Présidentielle 2027 : pourra-t-on sortir du chaos ?

11 août, par Ary Yée-Chong-Tchi-Kan

Le 9 juin 2024, Macron perd les élections européennes (il s’était personnellement impliqué dans la campagne). Sans attendre les résultats officiels du Ministre de l’Intérieur, Macron annonce à la télévision qu’il dissout l’Assemblée Nationale. Il fixe même les dates des prochains scrutins : 30 juin et 7 juillet. Son Premier ministre est surpris. Il n’avait que faire des états d’âme : il veut garder l’initiative d’action.

Un miracle se produisit. Le lendemain, le 10 juin, les principales organisations et partis de gauche s’unissent dont la France Insoumise, le Parti Socialiste, les Ecologistes (EELV), le Parti communiste Français et divers.

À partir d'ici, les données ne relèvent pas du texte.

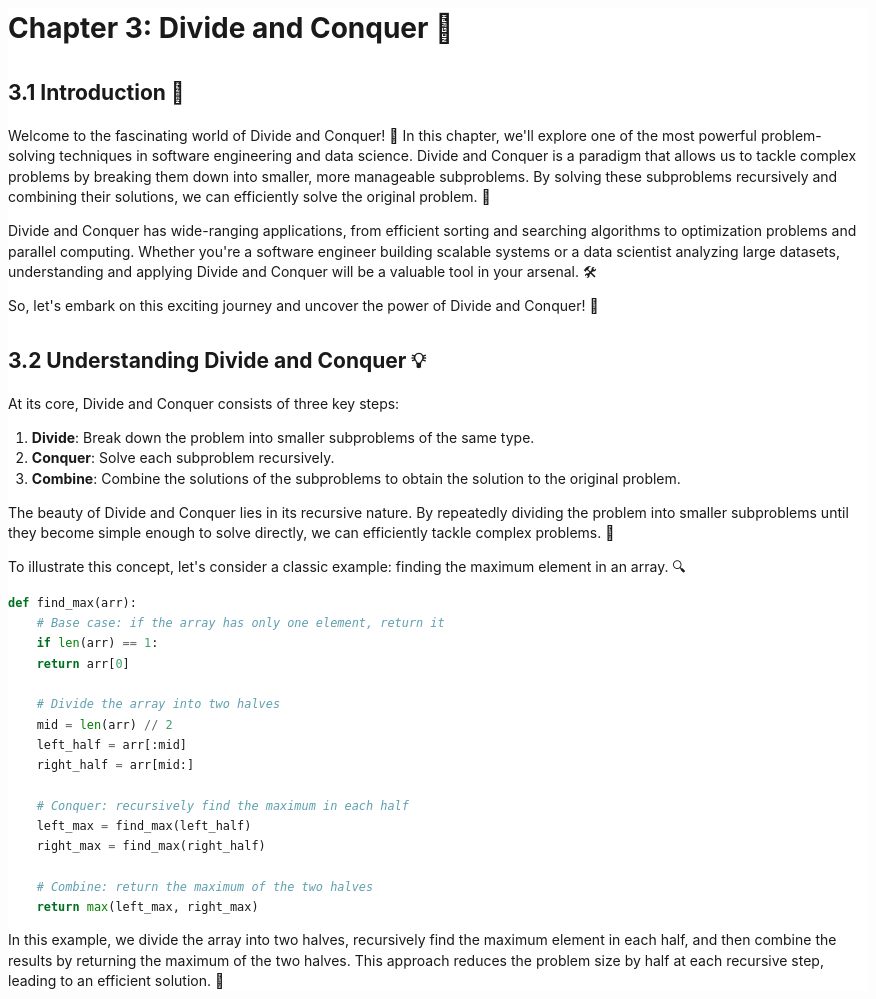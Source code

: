 # Chapter 3: Divide and Conquer 🏹

## 3.1 Introduction 🌟

Welcome to the fascinating world of Divide and Conquer! 🎉 In this chapter, we'll explore one of the most powerful problem-solving techniques in software engineering and data science. Divide and Conquer is a paradigm that allows us to tackle complex problems by breaking them down into smaller, more manageable subproblems. By solving these subproblems recursively and combining their solutions, we can efficiently solve the original problem. 💪

Divide and Conquer has wide-ranging applications, from efficient sorting and searching algorithms to optimization problems and parallel computing. Whether you're a software engineer building scalable systems or a data scientist analyzing large datasets, understanding and applying Divide and Conquer will be a valuable tool in your arsenal. 🛠️

So, let's embark on this exciting journey and uncover the power of Divide and Conquer! 🚀

## 3.2 Understanding Divide and Conquer 💡

At its core, Divide and Conquer consists of three key steps:

1. **Divide**: Break down the problem into smaller subproblems of the same type.
2. **Conquer**: Solve each subproblem recursively.
3. **Combine**: Combine the solutions of the subproblems to obtain the solution to the original problem.

The beauty of Divide and Conquer lies in its recursive nature. By repeatedly dividing the problem into smaller subproblems until they become simple enough to solve directly, we can efficiently tackle complex problems. 🌿

To illustrate this concept, let's consider a classic example: finding the maximum element in an array. 🔍

```python
def find_max(arr):
    # Base case: if the array has only one element, return it
    if len(arr) == 1:
    return arr[0]

    # Divide the array into two halves
    mid = len(arr) // 2
    left_half = arr[:mid]
    right_half = arr[mid:]

    # Conquer: recursively find the maximum in each half
    left_max = find_max(left_half)
    right_max = find_max(right_half)

    # Combine: return the maximum of the two halves
    return max(left_max, right_max)
```

In this example, we divide the array into two halves, recursively find the maximum element in each half, and then combine the results by returning the maximum of the two halves. This approach reduces the problem size by half at each recursive step, leading to an efficient solution. 💪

Ils vont à la bataille sous l’égide du Nouveau Front Populaire. Une telle célérité est exceptionnelle et elle a offert une perspective de victoire à l’électorat. Les organisations syndicales et culturelles ont appuyé la dynamique.

Au soir du 2e tour, le 7 juillet, la coalition NPF vire en tête avec 193 députés. Le camp présidentiel est second avec 166. Non seulement, il perd les Européennes le 9 juin, il perd 88 sièges à l’Assemblée nationale, un mois plus tard. C’est la coalition de gauche qui sort vainqueur de la confrontation populaire. En clair, Macron est désavoué. Un démocrate aurait constaté une double rupture avec le peuple et il aurait démissionné de son mandat. Il refuse, prétextant qu’il a été élu pour 5 ans. Il n’a même pas le courage de constater qu’il est seul responsable du double test populaire.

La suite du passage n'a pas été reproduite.